*** Records shown Section Begins ***

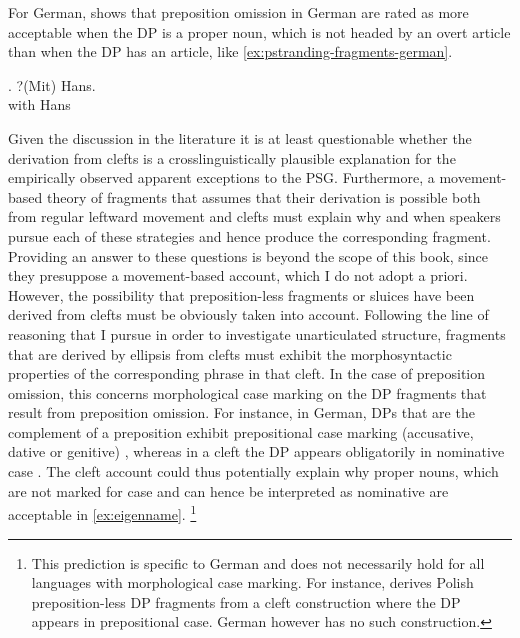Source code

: For German, \citet{lemkeaccepted} shows that preposition omission in German are rated as more acceptable when the DP is a proper noun, which is not headed by an overt article \Next than when the DP has an article, like \ref{ex:pstranding-fragments-german}.\largerpage[2]

\exg. 
?(Mit) Hans.\label{ex:eigenname}\\
with Hans\\

Given the discussion in the literature it is at least questionable whether the derivation from clefts is a crosslinguistically plausible explanation for the empirically observed apparent exceptions to the PSG. Furthermore, a movement-based theory of fragments that assumes that their derivation is possible both from regular leftward movement and clefts must explain why and when speakers pursue each of these strategies and hence produce the corresponding fragment. Providing an answer to these questions is beyond the scope of this book, since they presuppose a movement-based account, which I do not adopt a priori. However, the possibility that preposition-less fragments or sluices have been derived from clefts must be obviously taken into account. Following the line of reasoning that I pursue in order to investigate unarticulated structure, fragments that are derived by ellipsis from clefts must exhibit the morphosyntactic properties of the corresponding phrase in that cleft. In the case of preposition omission, this concerns morphological case marking on the DP fragments that result from preposition omission. For instance, in German, DPs that are the complement of a preposition exhibit prepositional case marking (accusative, dative or genitive) \Next[a], whereas in a cleft the DP appears obligatorily in nominative case \Next[b]. The cleft account could thus potentially explain why proper nouns, which are not marked for case and can hence be interpreted as nominative are acceptable in \ref{ex:eigenname}.%
%
\footnote{This prediction is specific to German and does not necessarily hold for all languages with morphological case marking. For instance, \citet{szczegielniak2008} derives Polish preposition-less DP fragments from a cleft construction where the DP appears in prepositional case. German however has no such construction.}\afterfn%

*** Records shown Section Ends ***

The task: Output each line of the listing above that has "with".

Solution to this exercise:
with Hans\\
\footnote{This prediction is specific to German and does not necessarily hold for all languages with morphological case marking. For instance, \citet{szczegielniak2008} derives Polish preposition-less DP fragments from a cleft construction where the DP appears in prepositional case. German however has no such construction.}\afterfn%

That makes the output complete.